I social come tutte le innovazioni hanno in sé degli aspetti di sviluppo per la comunità intera, al tempo stesso tutto quello che è sviluppo può essere usato male. I social network sono indubbiamente un grande veicolo di sviluppo e progresso, non possiamo non tenerne conto.

Assistiamo sempre più di frequente a scambi genitori-figli sui social, come appunto l’ultima sfida delle mamme testimonia.
Padri e madri hanno il “dovere” di parlare un linguaggio digitale per comprendere i propri figli? E come possono gestire le esagerazioni legate allo smartphone?

I genitori hanno sempre provato a controllare i figli, il problema non è questo, ma come si crea un legame che prevede la confidenza, senza passare per l’intrusione. Avere un legame di intimità è qualcosa che non prevede l’intrusione, prima si faceva sbirciando il diario ora lo si fa andando su Whatsapp.
Non credo che si possa parlare di dipendenza dei giovani, si tratta di un modo di stare in contatto tra loro. Piuttosto bisognerebbe promuovere una cultura del mezzo, legata alle tecnologie. È una questione di grande importanza che riguarda l’intera società, i genitori sono solo una parte di un intero sistema. Il vero problema è l’appiattimento del desiderio sul bisogno: nel momento in cui tutto è bisogno, “ho bisogno di una cosa perché altrimenti non posso comunicare” questo non mi permette di capire i confini giusti. Se anche l’adulto dice “io dipendo da quel bisogno“, non c’è spazio di coltivazione per il desiderio reale.
Se è un bisogno non c’è lo spazio per pensare.

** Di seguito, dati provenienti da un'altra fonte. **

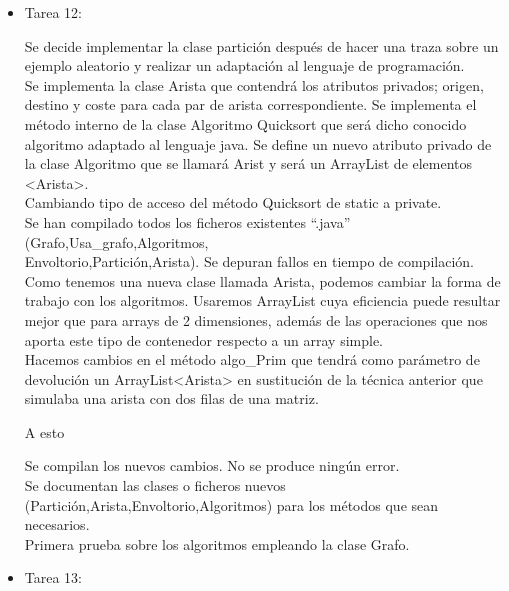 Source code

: \begin{itemize}
\item Tarea 12:

Se decide implementar la clase partición después de hacer una traza sobre un ejemplo aleatorio y realizar un adaptación al lenguaje de programación.\\

Se implementa la clase Arista que contendrá los atributos privados; origen, destino y coste para cada par de arista correspondiente. Se implementa el método interno de la clase Algoritmo Quicksort que será dicho conocido algoritmo adaptado al lenguaje java. Se define un nuevo atributo privado de la clase Algoritmo que se llamará Arist y será un ArrayList de elementos <Arista>.\\

Cambiando tipo de acceso del método Quicksort de static a private.\\

Se han compilado todos los ficheros existentes ``.java'' (Grafo,Usa\_grafo,Algoritmos,\\Envoltorio,Partición,Arista). 
Se depuran fallos en tiempo de compilación.\\

Como tenemos una nueva clase llamada Arista, podemos cambiar la forma de trabajo con los algoritmos. Usaremos ArrayList cuya eficiencia puede resultar mejor que para arrays de 2 dimensiones, además de las operaciones que nos aporta este tipo de contenedor respecto a un array simple.\\

Hacemos cambios en el método algo\_Prim que tendrá como parámetro de devolución un ArrayList<Arista> en sustitución de la técnica anterior que simulaba una arista con dos filas de una matriz.



A esto



Se compilan los nuevos cambios. No se produce ningún error.\\

Se documentan las clases o ficheros nuevos (Partición,Arista,Envoltorio,Algoritmos) para los métodos que sean necesarios.\\

Primera prueba sobre los algoritmos empleando la clase Grafo.\\

\item Tarea 13:


\end{itemize}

Al cinema il film “Perfetti sconosciuti” analizza il fenomeno dei cellulari, considerati la scatola nera delle nostre vita, portatori di segreti inconfessabili. Come se la nostra libertà fosse legata proprio alla tutela degli smartphone. È davvero così?

Il progresso e la libertà dei diritti a volte sono stati confusi, parallelamente lo strumento diventa sempre più bello e ci fa pensare che abbiamo più possibilità. La libertà è stata confusa con le possibilità, siamo nel momento in cui si pensa che se si hanno molte possibilità si hanno anche molte libertà, ma in realtà non è così.

Fonte: movieplayer
Fonte: movieplayer

Lei è presidente dell’Ordine degli psicologi della Campania, che tipo di attività svolgete? Favorite momenti di incontro e dibattito “reali”?

Nella nostra funzione di tutela e promozione della salute organizziamo una serie di attività prima tra tutte quelle che riguardano l’aggiornamento professionale. In occasione delle due giornate, la Giornata Internazionale della Donna e quella del contrasto alla violenza di genere (8 marzo e 25 novembre) organizziamo degli eventi per far confrontare il mondo della politica, delle istituzioni e delle associazioni attorno a un tema.
Si è appena concluso, pochi giorni fa, quello legato all’8 marzo: nell’ambito del progetto Opportune Differenze, abbiamo parlato dei servizi che fanno comunità, ovvero di quei servizi pubblici e privati capaci di creare partecipazione sociale e benessere per cittadine e cittadini, oltre che garantire la conciliazione dei tempi del lavoro e della vita privata.
Ancora, portiamo avanti il progetto “Benessere psicologico in farmacia” e la “Settimana del benessere psicologico”, giunta alla sua settima edizione.